Mais malgré le choc de la collision, Loïc n’aurait pas freiné, « aucune trace n’a été retrouvée sur le macadam ». Le jeune homme sera interpellé le lendemain à 12h, « lors d’un barbecue familial » au domicile de ses parents. Il explique alors aux enquêteurs que sa voiture a été volée. Finalement, elle est retrouvée à Freissinières avec les traces des caillassages successifs. Entendu par les enquêteurs, Loïc T. avouera finalement les faits de la veille. « J'étais avec ma famille quand les policiers sont arrivés chez nous, je n'osais pas dire que j'avais renversé quelqu'un, c'est donc cette version qui est sortie ».

 

Selon un expert, l'impact s'est produit entre 50 et 70km/h

Ce mardi après midi, c’est un expert qui est devant la barre. Un expert qui a examiné le véhicule pour « dans un premier temps éliminer les causes mécaniques » lors de ce drame. Les traces sur le véhicule ont été étudiées. « Il y a différents impacts de pierres sur le pare-brise. Des pierres de 200 et 700 grammes ». La voiture venait d’être caillassée juste avant le drame. Autres impacts, celui du grattoir jeté sur le pare-brise, et celui dû au choc de la victime sur le véhicule.
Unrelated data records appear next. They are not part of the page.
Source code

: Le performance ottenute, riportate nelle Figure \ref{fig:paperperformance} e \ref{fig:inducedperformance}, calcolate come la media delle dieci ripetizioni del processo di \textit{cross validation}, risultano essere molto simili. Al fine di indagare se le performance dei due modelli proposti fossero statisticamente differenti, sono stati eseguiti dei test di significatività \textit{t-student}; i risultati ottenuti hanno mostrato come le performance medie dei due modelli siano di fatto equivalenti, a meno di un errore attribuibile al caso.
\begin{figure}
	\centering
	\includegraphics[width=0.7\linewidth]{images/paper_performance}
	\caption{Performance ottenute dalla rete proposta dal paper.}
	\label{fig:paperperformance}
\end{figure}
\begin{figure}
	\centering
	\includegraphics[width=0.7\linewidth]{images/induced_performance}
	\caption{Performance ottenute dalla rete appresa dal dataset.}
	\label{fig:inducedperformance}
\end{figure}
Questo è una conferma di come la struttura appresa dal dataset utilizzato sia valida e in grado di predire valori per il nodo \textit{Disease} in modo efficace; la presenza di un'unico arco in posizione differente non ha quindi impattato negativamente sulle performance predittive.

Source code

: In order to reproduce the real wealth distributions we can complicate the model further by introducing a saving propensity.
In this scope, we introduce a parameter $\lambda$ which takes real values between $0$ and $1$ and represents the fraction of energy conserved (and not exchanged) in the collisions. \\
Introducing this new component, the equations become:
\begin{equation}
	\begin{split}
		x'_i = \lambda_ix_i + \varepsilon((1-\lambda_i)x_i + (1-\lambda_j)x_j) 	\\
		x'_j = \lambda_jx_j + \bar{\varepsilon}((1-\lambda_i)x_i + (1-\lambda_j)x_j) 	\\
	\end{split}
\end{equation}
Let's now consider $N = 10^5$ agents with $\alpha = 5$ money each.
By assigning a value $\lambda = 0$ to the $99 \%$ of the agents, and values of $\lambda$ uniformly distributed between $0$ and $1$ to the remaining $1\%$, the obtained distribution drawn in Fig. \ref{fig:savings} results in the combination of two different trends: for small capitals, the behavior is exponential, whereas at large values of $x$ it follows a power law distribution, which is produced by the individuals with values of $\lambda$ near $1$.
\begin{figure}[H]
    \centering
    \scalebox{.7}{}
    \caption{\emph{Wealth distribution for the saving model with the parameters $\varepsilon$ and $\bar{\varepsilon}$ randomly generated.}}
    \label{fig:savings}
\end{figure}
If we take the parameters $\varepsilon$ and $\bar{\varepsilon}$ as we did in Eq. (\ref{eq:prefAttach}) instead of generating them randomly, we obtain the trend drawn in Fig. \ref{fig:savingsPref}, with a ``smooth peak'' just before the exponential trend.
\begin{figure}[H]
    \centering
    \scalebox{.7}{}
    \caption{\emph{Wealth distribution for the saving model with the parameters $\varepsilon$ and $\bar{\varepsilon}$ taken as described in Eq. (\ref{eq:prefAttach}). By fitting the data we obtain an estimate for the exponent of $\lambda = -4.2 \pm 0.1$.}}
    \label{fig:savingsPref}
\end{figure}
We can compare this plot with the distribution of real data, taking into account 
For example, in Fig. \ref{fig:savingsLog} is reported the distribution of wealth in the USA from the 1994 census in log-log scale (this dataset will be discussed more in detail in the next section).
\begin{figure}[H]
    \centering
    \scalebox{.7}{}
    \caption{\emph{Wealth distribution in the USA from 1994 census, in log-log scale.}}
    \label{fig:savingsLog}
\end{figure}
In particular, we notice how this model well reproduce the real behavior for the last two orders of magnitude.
Selon l’expert, contrairement aux dires du témoin entendu plus tôt ce mardi après-midi, les traces sur le véhicules « indiquent que le corps de la victime n’a pas pu être éjecté ». Selon lui, l’impact « a dû se produire entre 50 et 70 km/h » car le corps a perforé le pare-brise « alors qu’à 40km/h le corps est éjecté et rebondit ». Selon l’expert, Océane serait restée sur le capot et aurait été éjectée dans un deuxième temps lorsque Loïc aurait freiné pour prendre le rond-point. Il souligne également que suite aux impacts de pierres, Loic « n’avait quasiment plus aucune vision de ce qui se passe en face de lui ». Devant la Cour, Loic insiste pour dire qu’il ne roulait pas à plus de 50 km/h. Le jeune homme très énervé, qui lance avoir demandé une autre expertise « car celle-ci a été faite à l'arrache ».

Le procès se poursuit jusqu'à ce mercredi, avec un verdict attendu dans la soirée.